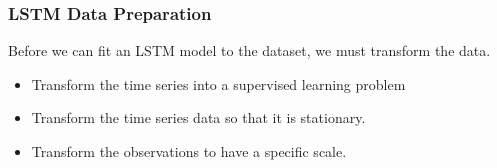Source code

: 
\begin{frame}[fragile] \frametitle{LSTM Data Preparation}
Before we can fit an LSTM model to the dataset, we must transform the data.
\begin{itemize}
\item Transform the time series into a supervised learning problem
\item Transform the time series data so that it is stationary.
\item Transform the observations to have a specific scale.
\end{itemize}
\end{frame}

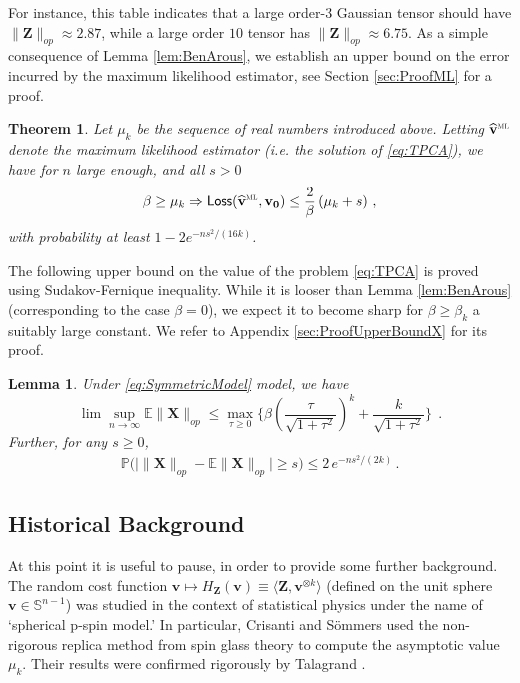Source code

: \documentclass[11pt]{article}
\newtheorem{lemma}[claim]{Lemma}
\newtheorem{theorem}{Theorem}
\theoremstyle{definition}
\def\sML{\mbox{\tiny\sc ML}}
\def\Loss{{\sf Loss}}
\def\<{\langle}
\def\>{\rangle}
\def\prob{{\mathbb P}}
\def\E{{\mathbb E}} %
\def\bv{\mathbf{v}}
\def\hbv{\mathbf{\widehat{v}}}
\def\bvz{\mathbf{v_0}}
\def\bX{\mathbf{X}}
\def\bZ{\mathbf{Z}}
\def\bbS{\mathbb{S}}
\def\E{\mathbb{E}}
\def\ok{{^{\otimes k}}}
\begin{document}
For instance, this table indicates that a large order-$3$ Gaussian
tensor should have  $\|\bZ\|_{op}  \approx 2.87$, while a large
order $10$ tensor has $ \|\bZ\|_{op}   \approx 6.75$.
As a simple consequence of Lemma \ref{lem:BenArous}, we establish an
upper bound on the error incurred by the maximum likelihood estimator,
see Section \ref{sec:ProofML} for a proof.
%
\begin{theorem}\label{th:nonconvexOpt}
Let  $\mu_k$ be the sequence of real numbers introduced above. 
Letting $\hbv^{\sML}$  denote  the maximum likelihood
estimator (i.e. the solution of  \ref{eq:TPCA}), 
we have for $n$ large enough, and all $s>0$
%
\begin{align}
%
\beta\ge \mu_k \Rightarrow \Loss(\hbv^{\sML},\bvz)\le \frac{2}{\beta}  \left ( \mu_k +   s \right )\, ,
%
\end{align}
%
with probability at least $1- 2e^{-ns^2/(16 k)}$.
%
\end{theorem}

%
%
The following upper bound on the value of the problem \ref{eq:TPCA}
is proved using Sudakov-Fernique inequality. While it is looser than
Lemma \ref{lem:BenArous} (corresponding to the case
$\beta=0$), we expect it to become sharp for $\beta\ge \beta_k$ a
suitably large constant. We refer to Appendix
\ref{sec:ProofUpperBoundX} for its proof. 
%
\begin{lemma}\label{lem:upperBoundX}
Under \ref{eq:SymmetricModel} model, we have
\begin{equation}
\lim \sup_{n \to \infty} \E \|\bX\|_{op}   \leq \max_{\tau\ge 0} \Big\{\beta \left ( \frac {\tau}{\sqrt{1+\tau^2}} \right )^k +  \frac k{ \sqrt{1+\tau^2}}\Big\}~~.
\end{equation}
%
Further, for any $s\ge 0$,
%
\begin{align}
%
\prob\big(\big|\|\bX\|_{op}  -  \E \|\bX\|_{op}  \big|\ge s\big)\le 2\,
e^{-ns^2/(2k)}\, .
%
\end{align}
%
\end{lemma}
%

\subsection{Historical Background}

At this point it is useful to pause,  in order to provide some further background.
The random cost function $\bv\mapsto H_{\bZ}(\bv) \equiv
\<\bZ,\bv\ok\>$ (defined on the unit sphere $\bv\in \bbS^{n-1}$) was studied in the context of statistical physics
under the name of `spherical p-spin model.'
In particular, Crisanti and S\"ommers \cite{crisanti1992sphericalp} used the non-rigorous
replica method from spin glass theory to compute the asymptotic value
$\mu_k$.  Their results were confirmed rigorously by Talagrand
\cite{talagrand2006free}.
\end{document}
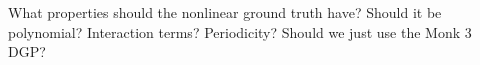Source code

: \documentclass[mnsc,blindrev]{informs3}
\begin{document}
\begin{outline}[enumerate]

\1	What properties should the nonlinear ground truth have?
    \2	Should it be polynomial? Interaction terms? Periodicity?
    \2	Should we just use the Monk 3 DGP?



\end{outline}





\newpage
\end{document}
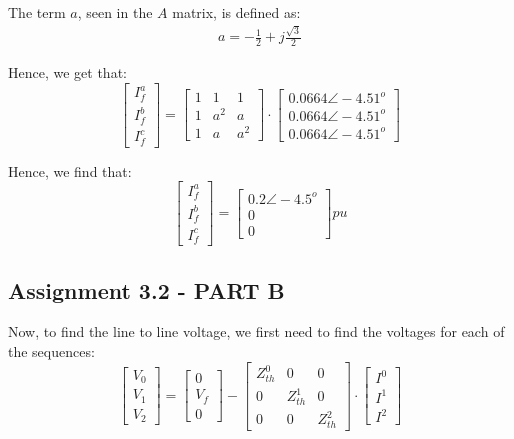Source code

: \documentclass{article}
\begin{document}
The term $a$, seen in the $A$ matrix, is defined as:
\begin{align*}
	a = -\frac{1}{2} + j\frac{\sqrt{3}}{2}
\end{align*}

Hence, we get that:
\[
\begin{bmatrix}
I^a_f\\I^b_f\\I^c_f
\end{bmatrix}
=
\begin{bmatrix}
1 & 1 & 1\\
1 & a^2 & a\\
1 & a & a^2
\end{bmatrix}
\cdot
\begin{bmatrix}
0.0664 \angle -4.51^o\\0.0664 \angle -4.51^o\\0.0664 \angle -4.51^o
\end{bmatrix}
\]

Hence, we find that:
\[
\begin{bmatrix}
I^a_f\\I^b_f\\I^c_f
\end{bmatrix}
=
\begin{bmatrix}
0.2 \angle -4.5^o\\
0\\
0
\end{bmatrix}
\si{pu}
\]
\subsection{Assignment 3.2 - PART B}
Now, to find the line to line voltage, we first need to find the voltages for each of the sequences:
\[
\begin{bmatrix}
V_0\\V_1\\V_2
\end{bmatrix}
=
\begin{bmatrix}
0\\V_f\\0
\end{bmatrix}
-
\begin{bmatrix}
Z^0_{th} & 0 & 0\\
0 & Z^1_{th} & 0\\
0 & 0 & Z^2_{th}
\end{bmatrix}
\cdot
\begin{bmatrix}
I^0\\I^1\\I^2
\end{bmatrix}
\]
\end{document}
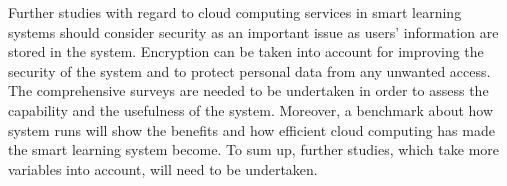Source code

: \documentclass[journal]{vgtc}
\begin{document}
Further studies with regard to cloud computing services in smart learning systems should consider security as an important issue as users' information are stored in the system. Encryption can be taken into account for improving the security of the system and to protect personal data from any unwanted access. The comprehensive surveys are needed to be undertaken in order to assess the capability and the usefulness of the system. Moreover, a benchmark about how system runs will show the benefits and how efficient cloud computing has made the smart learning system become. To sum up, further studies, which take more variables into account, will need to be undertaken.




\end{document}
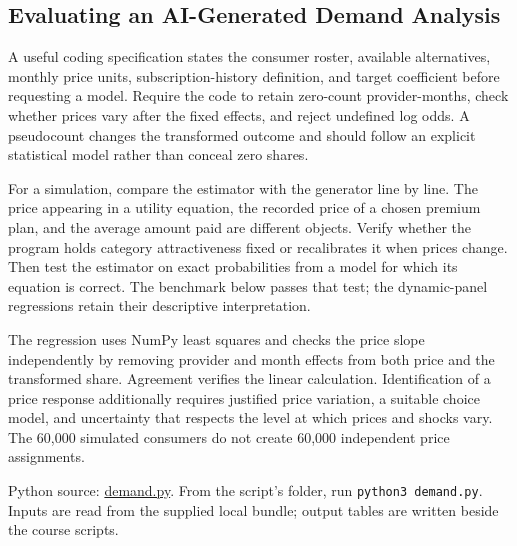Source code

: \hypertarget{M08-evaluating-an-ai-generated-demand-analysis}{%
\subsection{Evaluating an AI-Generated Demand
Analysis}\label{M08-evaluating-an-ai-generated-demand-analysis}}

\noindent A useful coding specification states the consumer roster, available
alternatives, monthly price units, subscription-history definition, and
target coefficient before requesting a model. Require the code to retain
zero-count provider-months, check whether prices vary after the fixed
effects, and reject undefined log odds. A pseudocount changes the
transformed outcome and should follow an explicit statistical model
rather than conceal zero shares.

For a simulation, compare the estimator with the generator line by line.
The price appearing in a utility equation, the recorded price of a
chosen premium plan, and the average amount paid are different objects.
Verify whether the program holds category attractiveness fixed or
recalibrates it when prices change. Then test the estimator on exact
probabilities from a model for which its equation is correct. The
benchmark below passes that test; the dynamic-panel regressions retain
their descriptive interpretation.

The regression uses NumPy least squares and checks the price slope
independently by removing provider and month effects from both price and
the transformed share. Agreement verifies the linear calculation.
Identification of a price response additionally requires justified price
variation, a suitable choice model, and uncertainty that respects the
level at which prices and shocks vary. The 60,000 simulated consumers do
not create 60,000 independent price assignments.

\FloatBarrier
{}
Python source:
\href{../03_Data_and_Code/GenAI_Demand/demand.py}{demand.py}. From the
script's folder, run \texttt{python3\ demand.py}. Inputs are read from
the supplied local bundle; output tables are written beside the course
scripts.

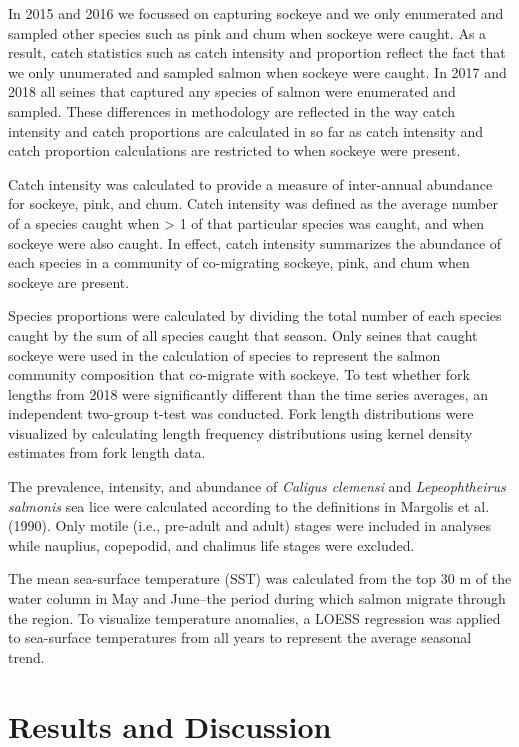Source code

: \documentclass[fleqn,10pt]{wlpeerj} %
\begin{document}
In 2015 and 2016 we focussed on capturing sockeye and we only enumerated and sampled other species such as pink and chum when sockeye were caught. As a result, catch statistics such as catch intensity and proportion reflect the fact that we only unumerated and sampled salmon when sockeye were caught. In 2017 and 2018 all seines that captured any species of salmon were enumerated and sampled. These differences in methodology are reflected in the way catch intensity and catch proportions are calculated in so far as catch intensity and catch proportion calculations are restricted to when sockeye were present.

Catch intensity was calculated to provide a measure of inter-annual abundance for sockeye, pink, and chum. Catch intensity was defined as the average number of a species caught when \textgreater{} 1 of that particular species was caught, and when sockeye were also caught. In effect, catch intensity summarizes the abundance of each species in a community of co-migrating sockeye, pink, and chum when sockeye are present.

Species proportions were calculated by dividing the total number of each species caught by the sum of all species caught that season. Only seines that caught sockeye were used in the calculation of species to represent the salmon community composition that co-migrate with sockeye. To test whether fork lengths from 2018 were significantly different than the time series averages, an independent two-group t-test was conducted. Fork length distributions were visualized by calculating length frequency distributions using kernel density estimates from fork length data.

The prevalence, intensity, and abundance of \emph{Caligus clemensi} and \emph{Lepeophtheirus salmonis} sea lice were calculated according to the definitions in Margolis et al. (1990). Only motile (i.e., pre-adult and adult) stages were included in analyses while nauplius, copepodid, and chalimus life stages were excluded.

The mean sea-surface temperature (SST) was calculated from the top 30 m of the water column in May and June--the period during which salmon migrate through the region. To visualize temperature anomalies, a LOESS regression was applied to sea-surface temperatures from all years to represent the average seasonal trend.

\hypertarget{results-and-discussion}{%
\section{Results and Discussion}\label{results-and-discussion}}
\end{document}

◆ What is being asked ◆
Your answer should be the lines of the records that hold the string "find".

◆ Written response ◆
Hence, we find that:
Now, to find the line to line voltage, we first need to find the voltages for each of the sequences:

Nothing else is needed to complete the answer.